Hint: Here we will use the relation between power, voltage and resistance to determine the resistance of an individual bulb. Power is given as the ratio of square of the voltage limit of the bulb to the resistance. Then we will find the equivalent resistance of the bulb when it is connected in series connection and parallel connection and use the same relation between power, voltage and resistance to determine the power in each combination of bulbs. We need to use the source voltage and equivalent resistance in this case.

Formula used:
$P=\dfrac{{{V}^{2}}}{R}$

Firstly, we will find the resistance offered by a single bulb by using the voltage limit and power limit of the bulb which are given as $220V$ and $100W$ respectively. The resistance of a single bulb will be,
$R=\dfrac{{{V}^{2}}}{P}=\dfrac{{{\left( 220 \right)}^{2}}}{100}=484\Omega$
Now, if we connect two of these bulbs in a series connection, the equivalent resistance will be,
${{R}_{\text{equivalent}}}=R+R=2R=2\times 484=968\Omega$
So, we have the equivalent resistance when the bulbs are connected in series. Now, to determine the power when connected to a $220V$ source, we will use the expression,
$P=\dfrac{{{V}^{2}}}{{{R}_{\text{equivalent}}}}=\dfrac{{{\left( 220 \right)}^{2}}}{968}=50W$
So, the power drawn by the series combination of these bulbs is $50W$.
Now, if we connect these two bulbs in parallel connection, the equivalent resistance will be,
\begin{align} & \dfrac{1}{{{R}_{\text{equivalent}}}}=\dfrac{1}{R}+\dfrac{1}{R}=\dfrac{2}{R}=\dfrac{2}{484}=\dfrac{1}{242} \\ & \Rightarrow {{R}_{\text{equivalent}}}=242\Omega \\ \end{align}
So, we have equivalent resistance when the given bulbs are connected in parallel. Now, the power drawn while connecting these bulbs in parallel is,
$P=\dfrac{{{V}^{2}}}{{{R}_{\text{equivalent}}}}=\dfrac{{{\left( 220 \right)}^{2}}}{242}=100W$
So, the power drawn by the parallel combination of these bulbs is $100W$.
Therefore, we can conclude that the power drawn when two of the given bulbs are connected in series combination is $50W$ and in parallel combination is $100W$.

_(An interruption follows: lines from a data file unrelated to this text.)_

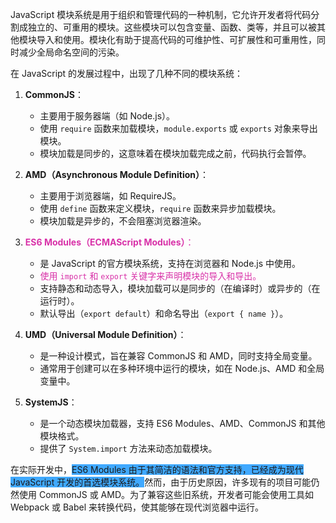  JavaScript 模块系统是用于组织和管理代码的一种机制，它允许开发者将代码分割成独立的、可重用的模块。这些模块可以包含变量、函数、类等，并且可以被其他模块导入和使用。模块化有助于提高代码的可维护性、可扩展性和可重用性，同时减少全局命名空间的污染。

在 JavaScript 的发展过程中，出现了几种不同的模块系统：

1. **CommonJS**：
   - 主要用于服务器端（如 Node.js）。
   - 使用 `require` 函数来加载模块，`module.exports` 或 `exports` 对象来导出模块。
   - 模块加载是同步的，这意味着在模块加载完成之前，代码执行会暂停。

2. **AMD（Asynchronous Module Definition）**：
   - 主要用于浏览器端，如 RequireJS。
   - 使用 `define` 函数来定义模块，`require` 函数来异步加载模块。
   - 模块加载是异步的，不会阻塞浏览器渲染。

3. <font color="#d831a8">**ES6 Modules（ECMAScript Modules）**：</font>
   - 是 JavaScript 的官方模块系统，支持在浏览器和 Node.js 中使用。
   - <font color="#d831a8">使用 `import` 和 `export` 关键字来声明模块的导入和导出。</font>
   - 支持静态和动态导入，模块加载可以是同步的（在编译时）或异步的（在运行时）。
   - 默认导出（`export default`）和命名导出（`export { name }`）。

4. **UMD（Universal Module Definition）**：
   - 是一种设计模式，旨在兼容 CommonJS 和 AMD，同时支持全局变量。
   - 通常用于创建可以在多种环境中运行的模块，如在 Node.js、AMD 和全局变量中。

5. **SystemJS**：
   - 是一个动态模块加载器，支持 ES6 Modules、AMD、CommonJS 和其他模块格式。
   - 提供了 `System.import` 方法来动态加载模块。

在实际开发中，<span style="background:#40a9ff">ES6 Modules 由于其简洁的语法和官方支持，已经成为现代 JavaScript 开发的首选模块系统。</span>然而，由于历史原因，许多现有的项目可能仍然使用 CommonJS 或 AMD。为了兼容这些旧系统，开发者可能会使用工具如 Webpack 或 Babel 来转换代码，使其能够在现代浏览器中运行。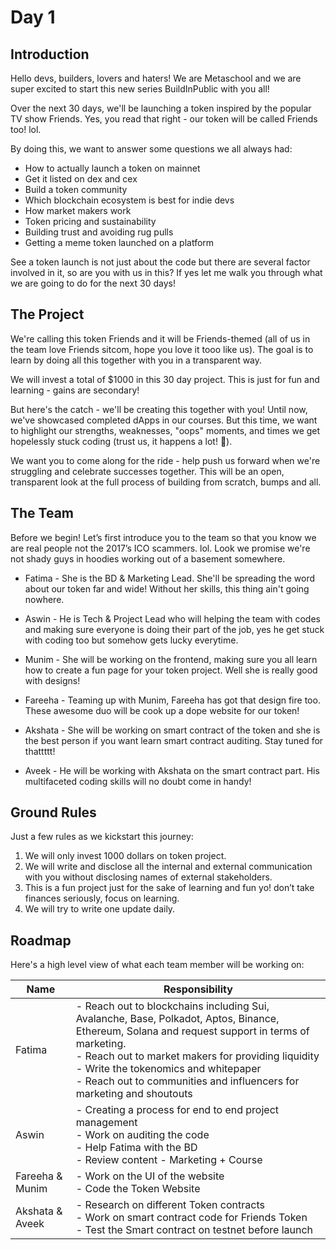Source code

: 
 # Day 1

## Introduction

Hello devs, builders, lovers and haters! We are Metaschool and we are super excited to start this new series BuildInPublic with you all!

Over the next 30 days, we'll be launching a token inspired by the popular TV show Friends. Yes, you read that right - our token will be called Friends too! lol.

By doing this, we want to answer some questions we all always had:

-   How to actually launch a token on mainnet
-   Get it listed on dex and cex
-   Build a token community
-   Which blockchain ecosystem is best for indie devs
-   How market makers work
-   Token pricing and sustainability
-   Building trust and avoiding rug pulls
-   Getting a meme token launched on a platform

See a token launch is not just about the code but there are several factor involved in it, so are you with us in this? If yes let me walk you through what we are going to do for the next 30 days!

## The Project

We're calling this token Friends and it will be Friends-themed (all of us in the team love Friends sitcom, hope you love it tooo like us). The goal is to learn by doing all this together with you in a transparent way.

We will invest a total of $1000 in this 30 day project. This is just for fun and learning - gains are secondary!

But here's the catch - we'll be creating this together with you! Until now, we've showcased completed dApps in our courses. But this time, we want to highlight our strengths, weaknesses, "oops" moments, and times we get hopelessly stuck coding (trust us, it happens a lot! 🥹).

We want you to come along for the ride - help push us forward when we're struggling and celebrate successes together. This will be an open, transparent look at the full process of building from scratch, bumps and all.

## The Team

Before we begin! Let’s first introduce you to the team so that you know we are real people not the 2017’s ICO scammers. lol. Look we promise we're not shady guys in hoodies working out of a basement somewhere.

-   Fatima - She is the BD & Marketing Lead. She'll be spreading the word about our token far and wide! Without her skills, this thing ain't going nowhere.

-   Aswin - He is Tech & Project Lead who will helping the team with codes and making sure everyone is doing their part of the job, yes he get stuck with coding too but somehow gets lucky everytime.
- Munim - She will be working on the frontend, making sure you all learn how to create a fun page for your token project. Well she is really good with designs!
-   Fareeha - Teaming up with Munim, Fareeha has got that design fire too. These awesome duo will be cook up a dope website for our token!
-   Akshata - She will be working on smart contract of the token and she is the best person if you want learn smart contract auditing. Stay tuned for thattttt!
- Aveek - He will be working with Akshata on the smart contract part. His multifaceted coding skills will no doubt come in handy!

## Ground Rules

Just a few rules as we kickstart this journey:

1. We will only invest 1000 dollars on token project. 
2. We will write and disclose all the internal and external communication with you without disclosing names of external stakeholders. 
3. This is a fun project just for the sake of learning and fun yo! don’t take finances seriously, focus on learning.
4. We will try to write one update daily. 

## Roadmap

Here's a high level view of what each team member will be working on:

| Name | Responsibility |
|-|-|  
| Fatima | - Reach out to blockchains including Sui, Avalanche, Base, Polkadot, Aptos, Binance, Ethereum, Solana and request support in terms of marketing.<br>- Reach out to market makers for providing liquidity<br>- Write the tokenomics and whitepaper<br>- Reach out to communities and influencers for marketing and shoutouts |
| Aswin | - Creating a process for end to end project management<br>- Work on auditing the code<br>- Help Fatima with the BD<br>- Review content - Marketing + Course |
| Fareeha & Munim | - Work on the UI of the website<br>- Code the Token Website |
| Akshata & Aveek | - Research on different Token contracts<br>- Work on smart contract code for Friends Token<br>- Test the Smart contract on testnet before launch |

So, option a is the correct answer.

Note:
We can also solve this question by using the relation between power, current and resistance which is given as $P={{I}^{2}}R$. But instead of using the given voltage supply directly, we will need to find the current passing through the circuit by using ohm's law. While finding this current we must remember to use the equivalent resistance for series and parallel combinations.